I'm not the right person to ask about audio. I have a lot of opinions about audio and I don't have a 'sound bar' in my home.
They're fine for lots of people and generally better than whatever passes for speakers on a TV these days.
At the end of the day, reproducing audio is about moving air. A sound wave is, at the most basic level, a pressure wave moving through air (or water). Recreating that is something that takes speaker cone area. Speakers move by having energy applied to magnets attached to the speaker cone. This is what an amplifier does. It it sends energy through a wire to the magnets in speaker, making them vibrate back and forth in the right way to reproduce the audio fed into the amplifier as input.
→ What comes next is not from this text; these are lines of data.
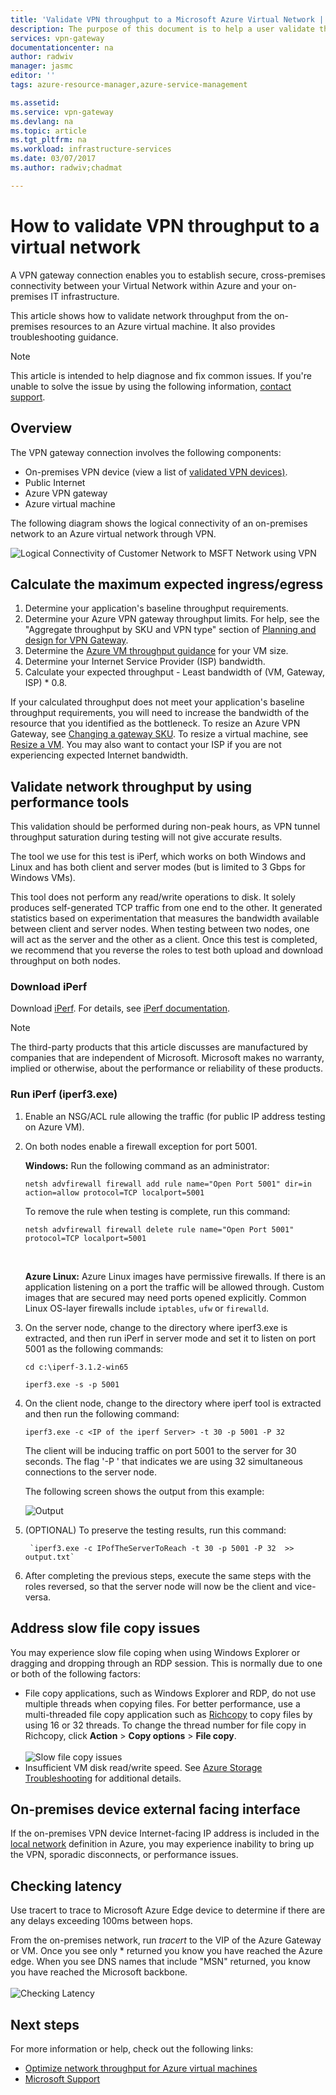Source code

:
 ```yaml
---
title: 'Validate VPN throughput to a Microsoft Azure Virtual Network | Microsoft Docs'
description: The purpose of this document is to help a user validate the network throughput from their on-premises resources to an Azure virtual machine.
services: vpn-gateway
documentationcenter: na
author: radwiv
manager: jasmc
editor: ''
tags: azure-resource-manager,azure-service-management

ms.assetid:
ms.service: vpn-gateway
ms.devlang: na
ms.topic: article
ms.tgt_pltfrm: na
ms.workload: infrastructure-services
ms.date: 03/07/2017
ms.author: radwiv;chadmat

---
```

# How to validate VPN throughput to a virtual network

A VPN gateway connection enables you to establish secure, cross-premises connectivity between your Virtual Network within Azure and your on-premises IT infrastructure.

This article shows how to validate network throughput from the on-premises resources to an Azure virtual machine. It also provides troubleshooting guidance.

>[!NOTE]
>This article is intended to help diagnose and fix common issues. If you're unable to solve the issue by using the following information, [contact support](https://portal.azure.com/?#blade/Microsoft_Azure_Support/HelpAndSupportBlade).
>
>

## Overview

The VPN gateway connection involves the following components:

- On-premises VPN device (view a list of [validated VPN devices)](vpn-gateway-about-vpn-devices.md#devicetable).
- Public Internet
- Azure VPN gateway
- Azure virtual machine

The following diagram shows the logical connectivity of an on-premises network to an Azure virtual network through VPN.

![Logical Connectivity of Customer Network to MSFT Network using VPN](./media/vpn-gateway-validate-throughput-to-vnet/VPNPerf.png)

## Calculate the maximum expected ingress/egress

1.	Determine your application's baseline throughput requirements.
2.	Determine your Azure VPN gateway throughput limits. For help, see the "Aggregate throughput by SKU and VPN type" section of [Planning and design for VPN Gateway](vpn-gateway-plan-design.md).
3.	Determine the [Azure VM throughput guidance](../virtual-machines/virtual-machines-windows-sizes.md) for your VM size.
4.	Determine your Internet Service Provider (ISP) bandwidth.
5.	Calculate your expected throughput - Least bandwidth of (VM, Gateway, ISP) * 0.8.

If your calculated throughput does not meet your application's baseline throughput requirements, you will need to increase the bandwidth of the resource that you identified as the bottleneck. To resize an Azure VPN Gateway, see [Changing a gateway SKU](https://docs.microsoft.com/en-us/azure/vpn-gateway/vpn-gateway-about-vpn-gateway-settings.md#gwsku). To resize a virtual machine, see [Resize a VM](../virtual-machines/virtual-machines-windows-resize-vm.md). You may also want to contact your ISP if you are not experiencing expected Internet bandwidth.

## Validate network throughput by using performance tools

This validation should be performed during non-peak hours, as VPN tunnel throughput saturation during testing will not give accurate results.

The tool we use for this test is iPerf, which works on both Windows and Linux and has both client and server modes (but is limited to 3 Gbps for Windows VMs).

This tool does not perform any read/write operations to disk. It solely produces self-generated TCP traffic from one end to the other. It generated statistics based on experimentation that measures the bandwidth available between client and server nodes. When testing between two nodes, one will act as the server and the other as a client. Once this test is completed, we recommend that you reverse the roles to test both upload and download throughput on both nodes.

### Download iPerf
Download [iPerf](https://iperf.fr/download/iperf_3.1/iperf-3.1.2-win64.zip). For details, see [iPerf documentation](https://iperf.fr/iperf-doc.php).

 >[!NOTE]
 >The third-party products that this article discusses are manufactured by companies that are independent of Microsoft. Microsoft makes no warranty, implied or otherwise, about the performance or reliability of these products.
 >
 >

### Run iPerf (iperf3.exe)
1. Enable an NSG/ACL rule allowing the traffic (for public IP address testing on Azure VM).

2. On both nodes enable a firewall exception for port 5001.

	**Windows:** Run the following command as an administrator:

	```CMD
	netsh advfirewall firewall add rule name="Open Port 5001" dir=in action=allow protocol=TCP localport=5001
	```

	To remove the rule when testing is complete, run this command:

	```CMD
	netsh advfirewall firewall delete rule name="Open Port 5001" protocol=TCP localport=5001
	```
	</br>

	**Azure Linux:**  Azure Linux images have permissive firewalls. If there is an application listening on a port the traffic will be allowed through. Custom images that are secured may need ports opened explicitly. Common Linux OS-layer firewalls include `iptables`, `ufw` or `firewalld`.

3. On the server node, change to the directory where iperf3.exe is extracted, and then run iPerf in server mode and set it to listen on port 5001 as the following commands:

	 ```CMD
	 cd c:\iperf-3.1.2-win65

	 iperf3.exe -s -p 5001
	 ```

4. On the client node, change to the directory where iperf tool is extracted and then run the following command:

	`iperf3.exe -c <IP of the iperf Server> -t 30 -p 5001 -P 32`

	The client will be inducing traffic on port 5001 to the server for 30 seconds. The flag '-P ' that indicates we are using 32 simultaneous connections to the server node.

	The following screen shows the output from this example:

	![Output](./media/vpn-gateway-validate-throughput-to-vnet/06theoutput.png)

5. (OPTIONAL) To preserve the testing results, run this command:

		`iperf3.exe -c IPofTheServerToReach -t 30 -p 5001 -P 32  >> output.txt`

6. After completing the previous steps, execute the same steps with the roles reversed, so that the server node will now be the client and vice-versa.

## Address slow file copy issues
You may experience slow file coping when using Windows Explorer or dragging and dropping through an RDP session. This is normally due to one or both of the following factors:

- File copy applications, such as Windows Explorer and RDP, do not use multiple threads when copying files. For better performance, use a multi-threaded file copy application such as  [Richcopy](https://technet.microsoft.com/en-us/magazine/2009.04.utilityspotlight.aspx) to copy files by using 16 or 32 threads. To change the thread number for file copy in Richcopy, click **Action** > **Copy options** > **File copy**.<br><br>
![Slow file copy issues](./media/vpn-gateway-validate-throughput-to-vnet/Richcopy.png)<br>
- Insufficient VM disk read/write speed. See [Azure Storage Troubleshooting](../storage/storage-e2e-troubleshooting.md) for additional details.

## On-premises device external facing interface
If the on-premises VPN device Internet-facing IP address is included in the [local network](vpn-gateway-howto-site-to-site-resource-manager-portal.md#LocalNetworkGateway) definition in Azure, you may experience inability to bring up the VPN, sporadic disconnects, or performance issues.

## Checking latency
Use tracert to trace to Microsoft Azure Edge device to determine if there are any delays exceeding 100ms between hops.

From the on-premises network, run *tracert* to the VIP of the Azure Gateway or VM. Once you see only * returned you know you have reached the Azure edge. When you see DNS names that include "MSN" returned, you know you have reached the Microsoft backbone.<br><br>
![Checking Latency](./media/vpn-gateway-validate-throughput-to-vnet/08checkinglatency.png)

## Next steps
For more information or help, check out the following links:

- [Optimize network throughput for Azure virtual machines](../virtual-network/virtual-network-optimize-network-bandwidth.md)
- [Microsoft Support](https://portal.azure.com/?#blade/Microsoft_Azure_Support/HelpAndSupportBlade)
Big speakers can make lower frequency sounds but generally not higher frequency sounds. Smaller speakers can more easily make higher frequency sounds but generally can't make lower frequency sounds. Reproducing the entire range of frequencies that a grand piano can make generally takes more than one speaker. You generally need a small one and a big one. The thump of a bass or the beat of kick drum (or the rumble of an explosion in a movie) typically takes a pretty big speaker; people often use a subwoofer for that task.
The bigger a speaker is, the more power (typically measured in watts) it takes to drive it. The power requirements ramp up in a non-linear way. A dialog only scene in a movie or just the radio playing low as background music might take 1 or 2 watts of power. A big, loud explosion or the bass track of your favorite song turned up to party levels might take several hundred watts of power to drive the big speakers needed to properly reproduce the sounds.
At the small end of the scale, differences in amplifier power matter. 5 watts is better than 3, for example. Just like 15 watts is better than 8. But, quickly, you need to start changing an order of magnitude to really matter. A 60 watt amplifier isn't really all that different than a 50 watt amp. 125 watts isn't much different than 100. 100 watts is quite different than 15 watts. Just like 500 watts is noticeably different than 100.
So far, I don't think I've said anything that'll start an argument.

Personally, I think more traditional speaker & amplifier setups sound better and are a better value than most sound bars. But lots of people really like the conveniences of a sound bar.